Abundan las metáforas e imágenes sobre la política y el Estado. Algunas son estáticas, como el sistema solar, la pirámide, etcétera. Otras veces se resalta la imagen naturalista de la colmena, el hormiguero. Más recientemente se pusieron de moda las dinámicas comparaciones con el fútbol, el bazar, la selva y otras parecidas, que introducen reglas y argumentos. Pero entre las que han prevalecido a lo largo de los tiempos (y que fueron muy queridas para Borges), la más ajustada, la más expresiva, es sin duda la del teatro, de amplias resonancias clásicas.

El teatro reúne, en sus diferentes géneros, los ingredientes principales de una trama que reúne a actores y público para presenciar la representación (y no olvidemos a la crítica). Pero lo principal es el argumento que sale de la mente del autor, pues sin él, no hay obra que representar. El teatro, se ha dicho, representa la vida de la ciudad y es, como tal, político en sí mismo. De ahí su enorme potencial simbólico y su éxito como expresión del espíritu de una época que se revive en la sala, pero que resuena ampliamente en el exterior.

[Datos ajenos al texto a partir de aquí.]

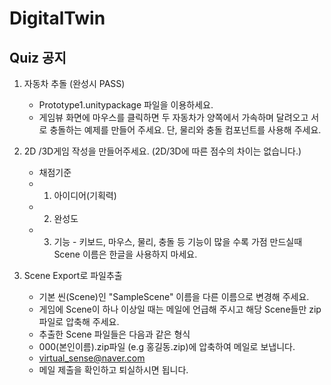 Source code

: # DigitalTwin

## Quiz 공지

1. 자동차 추돌 (완성시 PASS)
   - Prototype1.unitypackage 파일을 이용하세요.
   - 게임뷰 화면에 마우스를 클릭하면 두 자동차가 
     양쪽에서 가속하며 달려오고 서로 충돌하는 예제를 만들어 주세요.
     단, 물리와 충돌 컴포넌트를 사용해 주세요.

2. 2D /3D게임 작성을 만들어주세요. (2D/3D에 따른 점수의 차이는 없습니다.)
   - 채점기준
   - 1. 아이디어(기획력) 
   - 2. 완성도
   - 3. 기능 - 키보드, 마우스, 물리, 충돌 등 기능이 많을 수록 가점
   만드실때 Scene 이름은 한글을 사용하지 마세요.

3. Scene Export로 파일추출
   - 기본 씬(Scene)인 "SampleScene" 이름을 다른 이름으로 변경해 주세요. 
   - 게임에 Scene이 하나 이상일 때는 메일에 언급해 주시고 해당 Scene들만 
   zip 파일로 압축해 주세요. 
   - 추출한 Scene 파일들은 다음과 같은 형식 
   - 000(본인이름).zip파일 (e.g 홍길동.zip)에 압축하여 메일로 보냅니다.
   - virtual_sense@naver.com 
   - 메일 제출을 확인하고 퇴실하시면 됩니다.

Si se puede hablar de crisis del teatro es, precisamente, porque se pone en duda la fuerza representativa que rige la escena. Según parece, hoy la gente no está muy dispuesta a sentirse representada, sino que prefiere erigirse directamente en el actor de su propio personaje, sin necesidad de sujetarse a un guion. Ni siquiera se conforma con ser personajes en busca de autor.

Siguiendo con las comparaciones, la época en la que se inició nuestro camino a la democracia tuvo resonancias épicas, un teatro nacional que se sustentaba sobre un guion ilusionante, actores expresivos y convincentes, y un público, no diré entregado, pero sí receptivo e interesado, que intervenía en la obra. Más adelante conocimos una etapa plácida en la que, establecido el guion, se desarrolló una comedia, con profusión de actores y predominio de la crítica, que ejercieron sus papeles.

Hoy nos encontramos en medio de un panorama desconcertante, desde un punto de vista escénico. Se descalifica a los actores, no sin motivos, pues hay que convenir que los actores del día no aportan la necesaria dimensión estética que hace del teatro lo que debe ser, una obra de arte. Por otra parte, una crítica desordenada, fragmentada y sin orientación conocida, como la que hoy prevalece, a menudo perversa y contaminada de falsos pretextos, tampoco ayuda. Pero lo que clamorosamente falta es un buen guion, un relato que permita que nos reconozcamos en él y que podamos seguir con interés. Sin guion no hay teatro, sin relato no hay obra, no hay política.

España se encuentra en una coyuntura especialmente crítica. Tenemos una Constitución, que es un ancla, desde luego, guía y medida que aporta seguridad. Pero la Constitución no es un relato, un proyecto; es todo lo más un marco donde poder desarrollar proyectos, lo que incluye su propia modificación. Cuando las costuras del Estados parecen saltar por los aires y dejan al descubierto la variedad de conflictos (alguno de ellos, como el conflicto en Cataluña, que amenaza la existencia del propio Estado) y que no encuentran fácil solución. Cuando la manera de afrontarlos es inercial, a base de recetas trilladas e inoperantes. Cuando las instituciones están bloqueadas y sometidas a sospecha desde diferentes frentes y por diferentes motivos. Cuando todo esto sucede es inevitable pensar que necesitamos un nuevo guion, un proyecto que nos permita avanzar democráticamente.

Volver al teatro, en el mejor sentido, es lo que necesitamos. El discurso descalificador de la representación, como es bien conocido, es la excusa para imponer un orden que es el reverso de la ética democrática y parlamentaria. Necesitamos una buena representación, buenos actores, y sobre todo, un buen argumento.